El apartamento da sobre un escarpado de pinos, enrojecido de buganvilias por la prístina luz del mediodía. Un balcón se desborda sobre la extensión del panorama verdoso. El castillo está a unos pasos. Subo la colina en dirección al convento para bajar hacia el castillo y después al río. Busco guardar las formas esculpidas en piedra de las fachadas medievales en torno a la fuente. Pero el mayor deseo es bajar hacia el río, en dirección al puente.
Un lugareño entrado en años sostiene una pancarta vociferando insultos ante la riada de turistas en contra de corruptos funcionarios. El café de una multinacional en la cumbre del castillo.
El inaugural cruce del puente. El transitar que corta el aliento, a cada paso, bajo la presencia estremecedora de cada estatua. El recorrido es un viaje hacia el pasado, en su palpitante pervivencia. Las estatuas resurgen con cada atardecer. Me detengo ante cada una para descifrar su misterio. El sentido de lo sagrado se encumbra en sus expresivas, equilibradas curvaturas en busca de lo imposible. Cada estatua nos transporta, nos arrastra, obnubilados, hacia la altura o abstracción de lo inconmensurable e indefinido, el cielo enrarecido, en flamas o dorados anublados por el presagio de tormenta, destacando como telón de fondo sus enfurecidos contornos de piedra ennegrecida por los siglos. Detenernos en el tiempo frente a esos gestos. Buscar el ascenso hacia lo sublime para caer en el abismo del ocaso. Volver en un repetido recorrido por el puente más antiguo del mundo para contemplar esa exactitud coagulada en piedra, palmaria e inverosímil, incorpórea y tangible, antiquísima a la vez que viva y cercana, inexplicable portento que sacude hasta el vértice interior, dejándonos sin palabras. La experiencia del viaje es intraducible.
Desde qué ángulo abarcar el río. Grabar sus luces en las horas cambiantes de la tarde. Un parpadeo que deslumbra. Me acerco para alcanzar la totalidad. El misterio se erige a lo lejos. El castillo y sus jardines escarpados a lo alto, más abajo, siempre en la cima, torres afiladas coronadas de cruz o de esfera, empinados techos rojo cálido. Prolongan el gesto mágico, milagroso, el sostenido y grácil ascenso, como en las bóvedas de la catedral gótica, hacia las alturas vertiginosas de azules tornadizos en oro y escarlata, una apoteósica escenificación de cada crepúsculo.

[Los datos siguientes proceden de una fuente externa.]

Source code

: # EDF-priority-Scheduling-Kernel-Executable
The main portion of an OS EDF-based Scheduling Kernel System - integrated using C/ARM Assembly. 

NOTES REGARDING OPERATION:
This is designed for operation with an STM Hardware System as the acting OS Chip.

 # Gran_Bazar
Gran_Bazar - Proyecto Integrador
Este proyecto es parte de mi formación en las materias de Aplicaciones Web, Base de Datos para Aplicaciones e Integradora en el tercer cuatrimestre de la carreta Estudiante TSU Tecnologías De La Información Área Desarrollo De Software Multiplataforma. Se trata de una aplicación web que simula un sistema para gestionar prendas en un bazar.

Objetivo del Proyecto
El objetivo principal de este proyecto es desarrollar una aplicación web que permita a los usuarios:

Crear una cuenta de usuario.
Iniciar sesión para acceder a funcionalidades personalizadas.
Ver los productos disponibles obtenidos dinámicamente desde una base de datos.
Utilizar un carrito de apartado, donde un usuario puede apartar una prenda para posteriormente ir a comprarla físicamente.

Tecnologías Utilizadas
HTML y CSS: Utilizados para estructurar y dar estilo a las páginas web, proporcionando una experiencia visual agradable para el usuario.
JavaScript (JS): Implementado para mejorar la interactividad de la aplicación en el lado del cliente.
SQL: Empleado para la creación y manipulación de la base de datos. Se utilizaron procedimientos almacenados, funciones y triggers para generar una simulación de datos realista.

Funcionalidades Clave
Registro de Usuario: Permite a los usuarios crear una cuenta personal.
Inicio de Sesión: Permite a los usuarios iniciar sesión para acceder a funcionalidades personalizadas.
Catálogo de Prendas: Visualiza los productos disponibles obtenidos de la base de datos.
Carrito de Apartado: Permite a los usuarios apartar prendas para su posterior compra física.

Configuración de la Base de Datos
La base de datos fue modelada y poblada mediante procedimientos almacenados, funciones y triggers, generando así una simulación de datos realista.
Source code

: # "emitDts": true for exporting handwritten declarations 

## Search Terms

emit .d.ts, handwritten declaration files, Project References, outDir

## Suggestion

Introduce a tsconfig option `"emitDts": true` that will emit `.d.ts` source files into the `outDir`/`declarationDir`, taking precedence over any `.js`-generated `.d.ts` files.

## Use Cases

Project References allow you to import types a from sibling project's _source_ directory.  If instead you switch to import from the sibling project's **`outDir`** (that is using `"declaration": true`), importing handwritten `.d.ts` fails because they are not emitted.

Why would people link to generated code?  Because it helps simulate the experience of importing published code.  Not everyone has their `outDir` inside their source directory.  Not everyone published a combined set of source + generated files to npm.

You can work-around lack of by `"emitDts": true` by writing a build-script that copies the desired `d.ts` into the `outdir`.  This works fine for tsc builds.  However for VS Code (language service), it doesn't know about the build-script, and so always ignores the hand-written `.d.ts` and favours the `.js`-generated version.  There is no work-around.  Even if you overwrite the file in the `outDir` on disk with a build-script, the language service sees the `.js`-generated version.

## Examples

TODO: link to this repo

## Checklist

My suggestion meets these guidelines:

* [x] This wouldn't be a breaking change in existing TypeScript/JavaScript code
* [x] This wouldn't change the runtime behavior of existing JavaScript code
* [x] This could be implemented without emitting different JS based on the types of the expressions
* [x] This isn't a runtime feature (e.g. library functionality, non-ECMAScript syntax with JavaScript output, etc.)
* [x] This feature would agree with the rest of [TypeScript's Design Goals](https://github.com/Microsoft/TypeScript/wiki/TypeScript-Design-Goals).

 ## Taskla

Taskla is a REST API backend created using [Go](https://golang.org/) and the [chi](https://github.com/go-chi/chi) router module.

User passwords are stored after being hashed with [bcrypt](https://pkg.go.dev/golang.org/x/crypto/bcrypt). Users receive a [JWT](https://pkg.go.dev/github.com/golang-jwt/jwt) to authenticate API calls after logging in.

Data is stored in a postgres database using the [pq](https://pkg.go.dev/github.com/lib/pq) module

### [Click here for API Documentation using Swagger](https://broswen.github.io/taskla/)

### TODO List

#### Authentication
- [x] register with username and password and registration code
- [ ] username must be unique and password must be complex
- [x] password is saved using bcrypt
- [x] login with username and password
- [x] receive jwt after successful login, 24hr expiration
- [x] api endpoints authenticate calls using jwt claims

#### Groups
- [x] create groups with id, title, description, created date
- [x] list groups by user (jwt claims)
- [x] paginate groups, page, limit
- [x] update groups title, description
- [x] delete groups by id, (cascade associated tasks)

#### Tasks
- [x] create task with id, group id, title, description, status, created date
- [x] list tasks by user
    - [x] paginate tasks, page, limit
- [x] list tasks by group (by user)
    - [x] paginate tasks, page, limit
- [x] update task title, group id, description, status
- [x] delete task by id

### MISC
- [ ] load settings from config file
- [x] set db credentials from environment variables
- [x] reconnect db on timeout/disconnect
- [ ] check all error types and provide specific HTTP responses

Recorrer ese puente, una y otra vez, para desembocar, por un golpe de fortuna, por un acto de magia, en la plaza antigua. La libertad es caminar en círculos por esa plaza, sobre sus vetustas piedras, contemplar el reloj astronómico y sus enigmas, escuchar desde esas mismas piedras los murmullos guardados de viajeros, vendedores ambulantes, magos o prestidigitadores, ladronzuelos, músicos, bailarines, actores y poetas. La libertad es permanecer en ese círculo, alejado, oculto, imperceptible, y caminar en venturosa soledad, con un ritmo suspendido, acompasado, hacia el río y sus mudables refulgencias para grabar en ese otro lado de la memoria, desde ese otro lado del puente, las piedras y sus edificios, la transparencia de la ciudad de cristal reflejada en su río.